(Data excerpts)
((
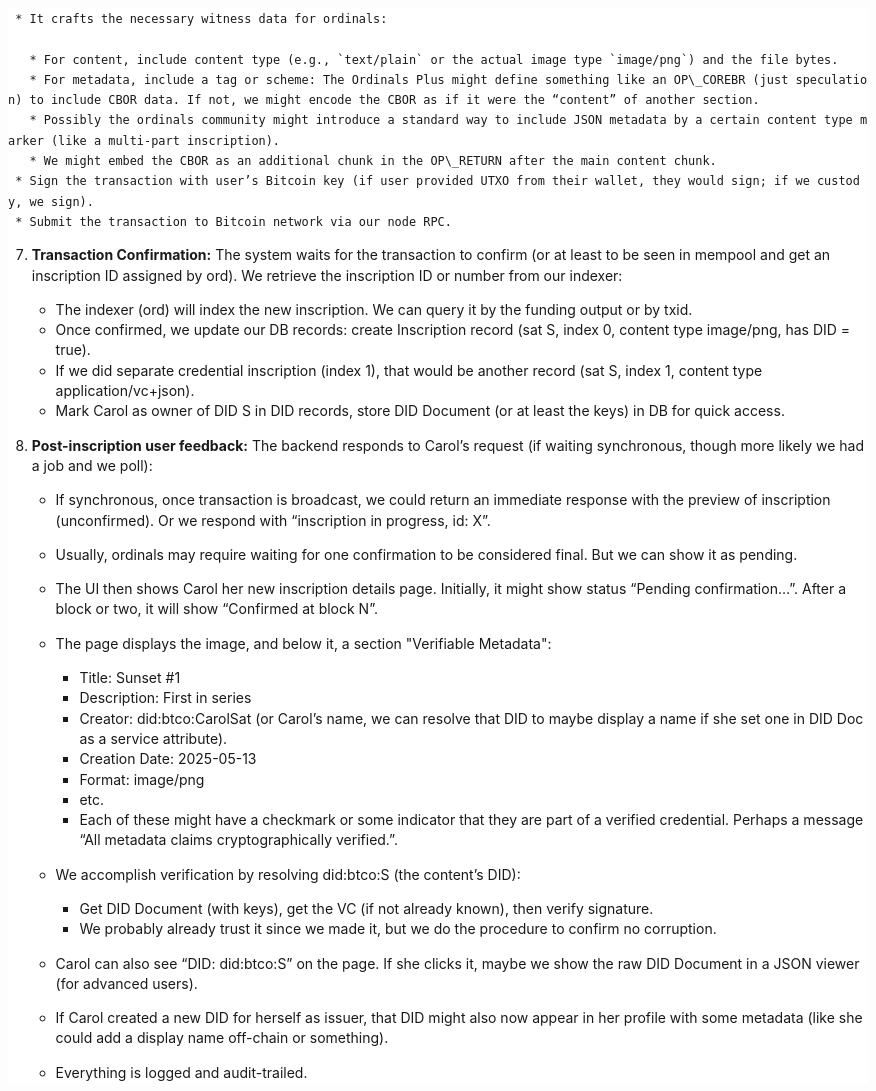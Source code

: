      * It crafts the necessary witness data for ordinals:

       * For content, include content type (e.g., `text/plain` or the actual image type `image/png`) and the file bytes.
       * For metadata, include a tag or scheme: The Ordinals Plus might define something like an OP\_COREBR (just speculation) to include CBOR data. If not, we might encode the CBOR as if it were the “content” of another section.
       * Possibly the ordinals community might introduce a standard way to include JSON metadata by a certain content type marker (like a multi-part inscription).
       * We might embed the CBOR as an additional chunk in the OP\_RETURN after the main content chunk.
     * Sign the transaction with user’s Bitcoin key (if user provided UTXO from their wallet, they would sign; if we custody, we sign).
     * Submit the transaction to Bitcoin network via our node RPC.

7. **Transaction Confirmation:** The system waits for the transaction to confirm (or at least to be seen in mempool and get an inscription ID assigned by ord). We retrieve the inscription ID or number from our indexer:

   * The indexer (ord) will index the new inscription. We can query it by the funding output or by txid.
   * Once confirmed, we update our DB records: create Inscription record (sat S, index 0, content type image/png, has DID = true).
   * If we did separate credential inscription (index 1), that would be another record (sat S, index 1, content type application/vc+json).
   * Mark Carol as owner of DID S in DID records, store DID Document (or at least the keys) in DB for quick access.

8. **Post-inscription user feedback:** The backend responds to Carol’s request (if waiting synchronous, though more likely we had a job and we poll):

   * If synchronous, once transaction is broadcast, we could return an immediate response with the preview of inscription (unconfirmed). Or we respond with “inscription in progress, id: X”.
   * Usually, ordinals may require waiting for one confirmation to be considered final. But we can show it as pending.
   * The UI then shows Carol her new inscription details page. Initially, it might show status “Pending confirmation…”. After a block or two, it will show “Confirmed at block N”.
   * The page displays the image, and below it, a section "Verifiable Metadata":

     * Title: Sunset #1
     * Description: First in series
     * Creator: did\:btco\:CarolSat (or Carol’s name, we can resolve that DID to maybe display a name if she set one in DID Doc as a service attribute).
     * Creation Date: 2025-05-13
     * Format: image/png
     * etc.
     * Each of these might have a checkmark or some indicator that they are part of a verified credential. Perhaps a message “All metadata claims cryptographically verified.”.
   * We accomplish verification by resolving did\:btco\:S (the content’s DID):

     * Get DID Document (with keys), get the VC (if not already known), then verify signature.
     * We probably already trust it since we made it, but we do the procedure to confirm no corruption.
   * Carol can also see “DID: did\:btco\:S” on the page. If she clicks it, maybe we show the raw DID Document in a JSON viewer (for advanced users).
   * If Carol created a new DID for herself as issuer, that DID might also now appear in her profile with some metadata (like she could add a display name off-chain or something).
   * Everything is logged and audit-trailed.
))
> _Assignment_: In the entries above, identify every line with the word "type". Copy those lines.

> _Exercise solution_:
       * For content, include content type (e.g., `text/plain` or the actual image type `image/png`) and the file bytes.
       * Possibly the ordinals community might introduce a standard way to include JSON metadata by a certain content type marker (like a multi-part inscription).
   * Once confirmed, we update our DB records: create Inscription record (sat S, index 0, content type image/png, has DID = true).
   * If we did separate credential inscription (index 1), that would be another record (sat S, index 1, content type application/vc+json).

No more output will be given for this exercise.